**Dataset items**
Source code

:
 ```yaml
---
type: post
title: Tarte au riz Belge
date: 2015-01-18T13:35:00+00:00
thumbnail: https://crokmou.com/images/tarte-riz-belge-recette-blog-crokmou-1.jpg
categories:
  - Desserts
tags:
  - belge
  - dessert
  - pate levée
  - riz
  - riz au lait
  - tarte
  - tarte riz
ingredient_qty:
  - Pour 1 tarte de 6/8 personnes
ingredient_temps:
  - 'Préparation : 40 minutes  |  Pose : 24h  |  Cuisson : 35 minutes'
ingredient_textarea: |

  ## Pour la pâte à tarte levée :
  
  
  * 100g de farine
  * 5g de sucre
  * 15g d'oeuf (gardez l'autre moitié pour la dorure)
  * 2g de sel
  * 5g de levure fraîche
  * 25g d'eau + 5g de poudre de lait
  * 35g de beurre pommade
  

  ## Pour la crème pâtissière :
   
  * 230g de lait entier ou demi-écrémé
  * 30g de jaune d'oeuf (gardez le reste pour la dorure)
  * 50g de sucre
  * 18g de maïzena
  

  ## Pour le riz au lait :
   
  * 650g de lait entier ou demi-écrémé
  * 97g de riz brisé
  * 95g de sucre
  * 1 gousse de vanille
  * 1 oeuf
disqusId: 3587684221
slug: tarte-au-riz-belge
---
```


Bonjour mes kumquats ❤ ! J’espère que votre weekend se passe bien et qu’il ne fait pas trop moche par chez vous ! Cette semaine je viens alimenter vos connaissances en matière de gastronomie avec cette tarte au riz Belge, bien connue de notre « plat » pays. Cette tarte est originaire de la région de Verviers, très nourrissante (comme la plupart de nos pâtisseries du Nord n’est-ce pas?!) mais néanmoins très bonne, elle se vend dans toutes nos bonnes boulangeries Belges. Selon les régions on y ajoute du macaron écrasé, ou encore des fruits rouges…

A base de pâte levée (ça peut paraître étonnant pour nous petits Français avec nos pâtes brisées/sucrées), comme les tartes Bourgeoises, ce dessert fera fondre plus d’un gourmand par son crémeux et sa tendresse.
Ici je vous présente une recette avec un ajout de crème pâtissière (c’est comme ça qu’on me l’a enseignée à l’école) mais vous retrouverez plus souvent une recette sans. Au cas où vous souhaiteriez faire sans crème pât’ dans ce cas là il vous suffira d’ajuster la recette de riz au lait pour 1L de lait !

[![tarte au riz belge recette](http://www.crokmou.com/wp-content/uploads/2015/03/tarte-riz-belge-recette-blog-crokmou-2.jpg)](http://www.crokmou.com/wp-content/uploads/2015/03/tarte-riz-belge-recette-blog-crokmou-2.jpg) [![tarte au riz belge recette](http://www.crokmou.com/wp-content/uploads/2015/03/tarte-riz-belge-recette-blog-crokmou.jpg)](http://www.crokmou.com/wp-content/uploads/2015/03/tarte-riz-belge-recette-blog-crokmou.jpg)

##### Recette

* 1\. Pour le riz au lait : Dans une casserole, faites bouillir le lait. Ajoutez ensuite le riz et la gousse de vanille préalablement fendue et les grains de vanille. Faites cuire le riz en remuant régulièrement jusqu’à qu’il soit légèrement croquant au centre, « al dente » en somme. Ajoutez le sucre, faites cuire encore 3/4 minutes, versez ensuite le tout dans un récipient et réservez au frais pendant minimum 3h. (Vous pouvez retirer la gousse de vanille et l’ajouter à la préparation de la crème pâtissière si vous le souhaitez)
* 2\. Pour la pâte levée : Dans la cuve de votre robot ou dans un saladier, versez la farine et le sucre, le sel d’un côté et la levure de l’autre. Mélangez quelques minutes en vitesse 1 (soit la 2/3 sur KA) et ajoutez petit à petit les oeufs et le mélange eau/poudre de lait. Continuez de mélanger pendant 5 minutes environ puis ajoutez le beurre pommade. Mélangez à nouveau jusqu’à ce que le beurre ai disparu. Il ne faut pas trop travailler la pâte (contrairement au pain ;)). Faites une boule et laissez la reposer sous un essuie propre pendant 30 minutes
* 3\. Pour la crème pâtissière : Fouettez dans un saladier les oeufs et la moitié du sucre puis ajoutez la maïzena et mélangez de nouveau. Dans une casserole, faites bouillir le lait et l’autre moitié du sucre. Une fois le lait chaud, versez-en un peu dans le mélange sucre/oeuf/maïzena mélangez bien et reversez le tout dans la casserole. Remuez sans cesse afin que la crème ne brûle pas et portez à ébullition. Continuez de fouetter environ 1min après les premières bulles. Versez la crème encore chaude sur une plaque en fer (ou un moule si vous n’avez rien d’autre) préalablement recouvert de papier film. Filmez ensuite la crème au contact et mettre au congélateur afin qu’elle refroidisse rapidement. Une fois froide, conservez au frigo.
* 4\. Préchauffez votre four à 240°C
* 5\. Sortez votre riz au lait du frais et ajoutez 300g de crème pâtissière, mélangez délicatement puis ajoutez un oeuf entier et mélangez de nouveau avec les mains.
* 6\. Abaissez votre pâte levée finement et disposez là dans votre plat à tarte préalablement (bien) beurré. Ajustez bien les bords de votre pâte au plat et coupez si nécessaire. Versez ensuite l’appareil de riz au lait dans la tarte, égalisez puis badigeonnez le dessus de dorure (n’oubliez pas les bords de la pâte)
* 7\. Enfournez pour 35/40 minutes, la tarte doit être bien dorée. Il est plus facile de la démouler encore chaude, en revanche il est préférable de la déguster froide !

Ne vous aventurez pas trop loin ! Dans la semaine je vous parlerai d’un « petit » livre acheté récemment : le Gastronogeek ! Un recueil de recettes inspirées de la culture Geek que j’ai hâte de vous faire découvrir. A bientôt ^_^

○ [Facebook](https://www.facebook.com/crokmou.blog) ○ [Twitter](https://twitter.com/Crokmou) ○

**GOAL OF THE EXERCISE**
Pull every line containing "https" out of the entries.

**PROBLEM SOLUTION**
thumbnail: https://crokmou.com/images/tarte-riz-belge-recette-blog-crokmou-1.jpg
○ [Facebook](https://www.facebook.com/crokmou.blog) ○ [Twitter](https://twitter.com/Crokmou) ○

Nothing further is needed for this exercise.